Soon after passage, Hochul said she would sign the bill into law.

“This is a major win for New Yorkers who call NYCHA home,” the governor said. “This legislation has the power to unlock additional federal funding and lead to billions of dollars in renovations — after decades of federal disinvestment — and provide for critical improvements at developments across the city.”

The measure had support from a wide range of the city’s leading Democratic officials, from Mayor Eric Adams to socialist Brooklyn State Senator Julia Salazar. Many considered it the best of a host of unsavory options to bring desperately needed money to NYCHA: others have included Rental Assistance Demonstration, where thousands of apartments have been brought under private management, or selling air rights at the authority’s sprawling complexes.
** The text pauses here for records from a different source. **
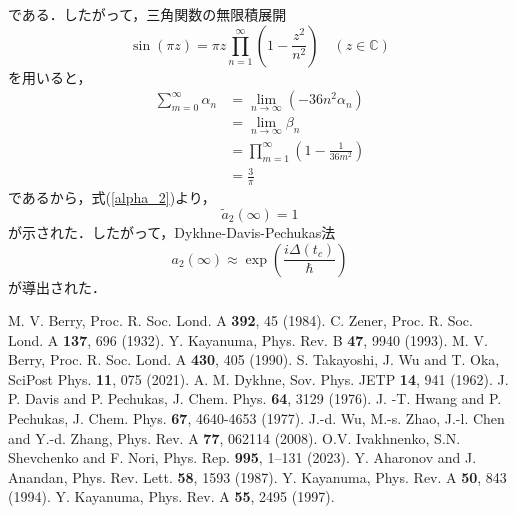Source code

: \documentclass[a4paper, titlepage]{jsreport}
\begin{document}
である．したがって，三角関数の無限積展開
\begin{equation}
  \sin (\pi z) = \pi z \prod_{n=1}^{\infty} \left( 1-\frac{z^2}{n^2} \right) \quad (z \in \mathbb{C})
\end{equation}
を用いると，
\begin{align}
  \sum_{m=0}^{\infty} \alpha_n &= \lim_{n \rightarrow \infty} (-36n^2 \alpha_n)\\
  &= \lim_{n \rightarrow \infty} \beta_n\\
  &= \prod_{m=1}^{\infty} \left( 1-\frac{1}{36m^2} \right)\\
  &= \frac{3}{\pi}
\end{align}
であるから，式(\ref{alpha_2})より，
\begin{equation}
  \tilde{a}_2(\infty) = 1
\end{equation}
が示された．したがって，Dykhne-Davis-Pechukas法
\begin{equation}
  a_2(\infty) \approx \exp \left( \frac{i\Delta(t_c)}{\hbar} \right)
\end{equation}
が導出された．



\begin{thebibliography}{99}
    M. V. Berry, Proc. R. Soc. Lond. A {\bf 392}, 45 (1984).
   C. Zener, Proc. R. Soc. Lond. A {\bf 137}, 696 (1932).
   Y. Kayanuma, Phys. Rev. B {\bf 47}, 9940 (1993).
   M. V. Berry, Proc. R. Soc. Lond. A {\bf 430}, 405 (1990).
   S. Takayoshi, J. Wu and T. Oka, SciPost Phys. {\bf 11}, 075 (2021).
   A. M. Dykhne, Sov. Phys. JETP {\bf 14}, 941 (1962).
   J. P. Davis and P. Pechukas, J. Chem. Phys. {\bf 64}, 3129 (1976).
   J. -T. Hwang and P. Pechukas, J. Chem. Phys. {\bf 67}, 4640-4653 (1977).
   J.-d. Wu, M.-s. Zhao, J.-l. Chen and Y.-d. Zhang, Phys. Rev. A {\bf 77}, 062114 (2008).
   O.V. Ivakhnenko, S.N. Shevchenko and F. Nori, Phys. Rep. {\bf 995}, 1–131 (2023).
   Y. Aharonov and J. Anandan, Phys. Rev. Lett. {\bf 58}, 1593 (1987).
   Y. Kayanuma, Phys. Rev. A {\bf 50}, 843 (1994).
   Y. Kayanuma, Phys. Rev. A {\bf 55}, 2495 (1997).
\end{thebibliography}
\end{document}
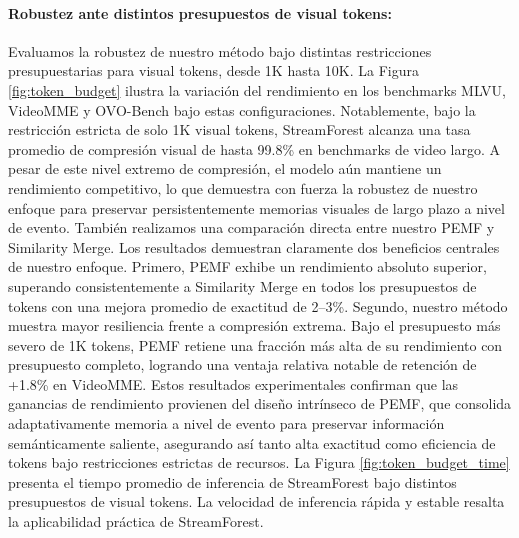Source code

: \paragraph{Robustez ante distintos presupuestos de visual tokens:}
Evaluamos la robustez de nuestro método bajo distintas restricciones presupuestarias para visual tokens, desde 1K hasta 10K. La Figura \ref{fig:token_budget} ilustra la variación del rendimiento en los benchmarks MLVU, VideoMME y OVO-Bench bajo estas configuraciones. Notablemente, bajo la restricción estricta de solo 1K visual tokens, StreamForest alcanza una tasa promedio de compresión visual de hasta 99.8\% en benchmarks de video largo. A pesar de este nivel extremo de compresión, el modelo aún mantiene un rendimiento competitivo, lo que demuestra con fuerza la robustez de nuestro enfoque para preservar persistentemente memorias visuales de largo plazo a nivel de evento.
%
También realizamos una comparación directa entre nuestro PEMF y Similarity Merge. Los resultados demuestran claramente dos beneficios centrales de nuestro enfoque. Primero, PEMF exhibe un rendimiento absoluto superior, superando consistentemente a Similarity Merge en todos los presupuestos de tokens con una mejora promedio de exactitud de 2--3\%. Segundo, nuestro método muestra mayor resiliencia frente a compresión extrema. Bajo el presupuesto más severo de 1K tokens, PEMF retiene una fracción más alta de su rendimiento con presupuesto completo, logrando una ventaja relativa notable de retención de +1.8\% en VideoMME. Estos resultados experimentales confirman que las ganancias de rendimiento provienen del diseño intrínseco de PEMF, que consolida adaptativamente memoria a nivel de evento para preservar información semánticamente saliente, asegurando así tanto alta exactitud como eficiencia de tokens bajo restricciones estrictas de recursos.
%
La Figura \ref{fig:token_budget_time} presenta el tiempo promedio de inferencia de StreamForest bajo distintos presupuestos de visual tokens. La velocidad de inferencia rápida y estable resalta la aplicabilidad práctica de StreamForest.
The trust will be city-owned, and properties taken over by the trust will remain under permanent ownership by NYCHA. Tenants will still be eligible for automatic lease renewals and succession rights, and be able to form tenant associations. Crucially, rents would still be capped for NYCHA residents at 30% of their income.

The most recent version of the legislation also prioritizes buy-in from residents before developments undergo conversion: tenants would be able to vote on whether their complex converts to Section 8, and on which vendors will be chosen to take on repair work.

Nonetheless, many residents have expressed hesitation over the trust, for reasons similar to apprehension over RAD. Many fear the trust is a beckon for privatization of public housing and eventual displacement; nine of ten members of the “Citywide Council of Presidents,” a consortium of tenant association leaders, were against the proposal, The City reported last month.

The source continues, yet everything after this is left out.